*** MATERIAL TO PROCESS ***

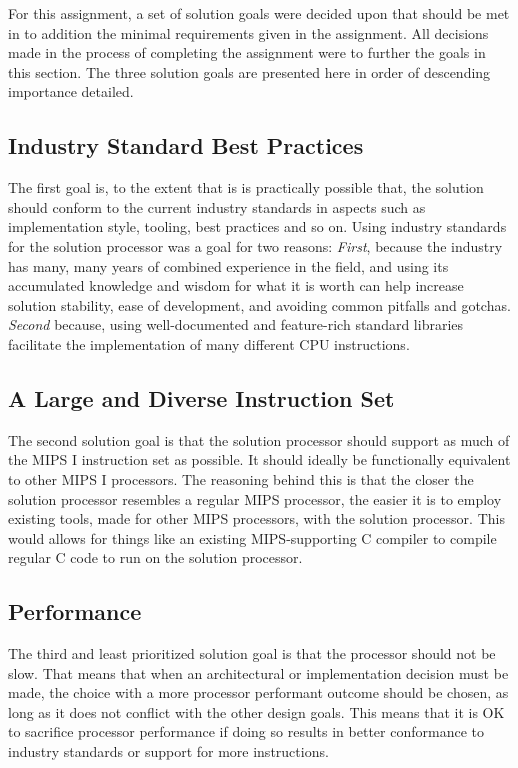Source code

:For this assignment, a set of solution goals were decided upon that should be met in to addition the minimal requirements given in the assignment.
All decisions made in the process of completing the assignment were to further the goals in this section.
The three solution goals are presented here in order of descending importance detailed.

\subsection{Industry Standard Best Practices} \label{sec:goals-industry-standards}

The first goal is, to the extent that is is practically possible that, the solution should conform to the current industry standards in aspects such as implementation style, tooling, best practices and so on.
Using industry standards for the solution processor was a goal for two reasons:
\textit{First}, because the industry has many, many years of combined experience in the field, and using its accumulated knowledge and wisdom for what it is worth can help increase solution stability, ease of development, and avoiding common pitfalls and gotchas.
\textit{Second} because, using well-documented and feature-rich standard libraries facilitate the implementation of many different CPU instructions.

\subsection{A Large and Diverse Instruction Set} \label{sec:goals-instruction-set}

The second solution goal is that the solution processor should support as much of the MIPS I instruction set as possible.
It should ideally be functionally equivalent to other MIPS I processors.
The reasoning behind this is that the closer the solution processor resembles a regular MIPS processor, the easier it is to employ existing tools, made for other MIPS processors, with the solution processor.
This would allows for things like an existing MIPS-supporting C compiler to compile regular C code to run on the solution processor.

\subsection{Performance} \label{sec:goals-performance}

The third and least prioritized solution goal is that the processor should not be slow.
That means that when an architectural or implementation decision must be made, the choice with a more processor performant outcome should be chosen, as long as it does not conflict with the other design goals.
This means that it is OK to sacrifice processor performance if doing so results in better conformance to industry standards or support for more instructions.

*** End of MATERIAL TO PROCESS ***

Repeat the records exactly but leave out the images.

Source code

:For this assignment, a set of solution goals were decided upon that should be met in to addition the minimal requirements given in the assignment.
All decisions made in the process of completing the assignment were to further the goals in this section.
The three solution goals are presented here in order of descending importance detailed.

\subsection{Industry Standard Best Practices} \label{sec:goals-industry-standards}

The first goal is, to the extent that is is practically possible that, the solution should conform to the current industry standards in aspects such as implementation style, tooling, best practices and so on.
Using industry standards for the solution processor was a goal for two reasons:
\textit{First}, because the industry has many, many years of combined experience in the field, and using its accumulated knowledge and wisdom for what it is worth can help increase solution stability, ease of development, and avoiding common pitfalls and gotchas.
\textit{Second} because, using well-documented and feature-rich standard libraries facilitate the implementation of many different CPU instructions.

\subsection{A Large and Diverse Instruction Set} \label{sec:goals-instruction-set}

The second solution goal is that the solution processor should support as much of the MIPS I instruction set as possible.
It should ideally be functionally equivalent to other MIPS I processors.
The reasoning behind this is that the closer the solution processor resembles a regular MIPS processor, the easier it is to employ existing tools, made for other MIPS processors, with the solution processor.
This would allows for things like an existing MIPS-supporting C compiler to compile regular C code to run on the solution processor.

\subsection{Performance} \label{sec:goals-performance}

The third and least prioritized solution goal is that the processor should not be slow.
That means that when an architectural or implementation decision must be made, the choice with a more processor performant outcome should be chosen, as long as it does not conflict with the other design goals.
This means that it is OK to sacrifice processor performance if doing so results in better conformance to industry standards or support for more instructions.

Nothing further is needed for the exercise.